**THE PROBLEM:**
Could you report every line of the listing below that holds the word "restriction"?
----- DATA TO EXAMINE
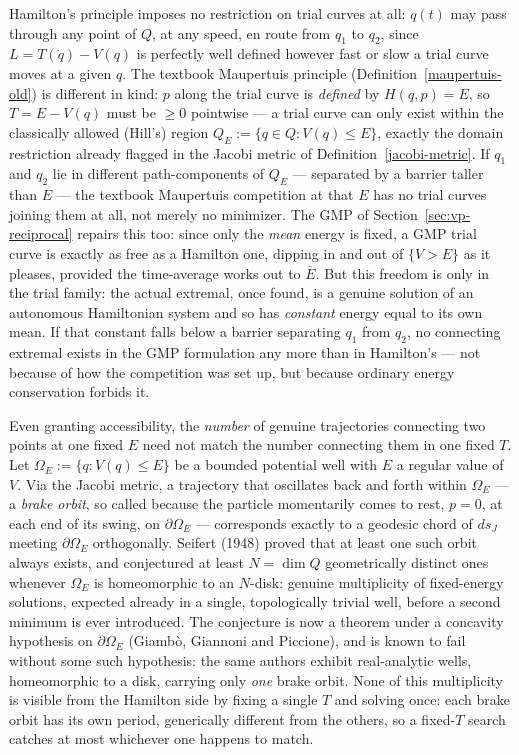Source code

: Hamilton's principle imposes no restriction on trial curves at all: $q(t)$ may
pass through any point of $Q$, at any speed, en route from $q_1$ to $q_2$,
since $L=T(\dot q)-V(q)$ is perfectly well defined however fast or slow a trial
curve moves at a given $q$. The textbook Maupertuis principle
(Definition~\ref{maupertuis-old}) is different in kind: $p$ along the trial
curve is \emph{defined} by $H(q,p)=E$, so $T=E-V(q)$ must be $\ge0$ pointwise
--- a trial curve can only exist within the classically allowed (Hill's) region
$Q_E:=\{q\in Q: V(q)\le E\}$, exactly the domain restriction already flagged in
the Jacobi metric of Definition~\ref{jacobi-metric}. If $q_1$ and $q_2$ lie
in different path-components of $Q_E$ --- separated by a barrier taller than
$E$ --- the textbook Maupertuis competition at that $E$ has no trial curves
joining them at all, not merely no minimizer. The GMP of
Section~\ref{sec:vp-reciprocal} repairs this too: since only the \emph{mean}
energy is fixed, a GMP trial curve is exactly as free as a Hamilton one,
dipping in and out of $\{V>E\}$ as it pleases, provided the time-average works
out to $\bar E$. But this freedom is only in the trial family: the actual
extremal, once found, is a genuine solution of an autonomous Hamiltonian system
and so has \emph{constant} energy equal to its own mean. If that constant falls
below a barrier separating $q_1$ from $q_2$, no connecting extremal exists in
the GMP formulation any more than in Hamilton's --- not because of how the
competition was set up, but because ordinary energy conservation forbids it.

Even granting accessibility, the \emph{number} of genuine trajectories
connecting two points at one fixed $E$ need not match the number connecting
them in one fixed $T$. Let $\Omega_E:=\{q:V(q)\le E\}$ be a bounded potential
well with $E$ a regular value of $V$. Via the Jacobi metric, a trajectory that
oscillates back and forth within $\Omega_E$ --- a \emph{brake orbit}, so called
because the particle momentarily comes to rest, $p=0$, at each end of its
swing, on $\partial\Omega_E$ --- corresponds exactly to a geodesic chord of
$ds_J$ meeting $\partial\Omega_E$ orthogonally. Seifert (1948) proved that at
least one such orbit always exists, and conjectured at least $N=\dim Q$
geometrically distinct ones whenever $\Omega_E$ is homeomorphic to an $N$-disk:
genuine multiplicity of fixed-energy solutions, expected already in a single,
topologically trivial well, before a second minimum is ever introduced. The
conjecture is now a theorem under a concavity hypothesis on $\partial\Omega_E$
(Giambò, Giannoni and Piccione), and is known to fail without some such
hypothesis: the same authors exhibit real-analytic wells, homeomorphic to a
disk, carrying only \emph{one} brake orbit. None of this multiplicity is
visible from the Hamilton side by fixing a single $T$ and solving once: each
brake orbit has its own period, generically different from the others, so a
fixed-$T$ search catches at most whichever one happens to match.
----------
**EXERCISE SOLUTION:**
: Hamilton's principle imposes no restriction on trial curves at all: $q(t)$ may
$Q_E:=\{q\in Q: V(q)\le E\}$, exactly the domain restriction already flagged in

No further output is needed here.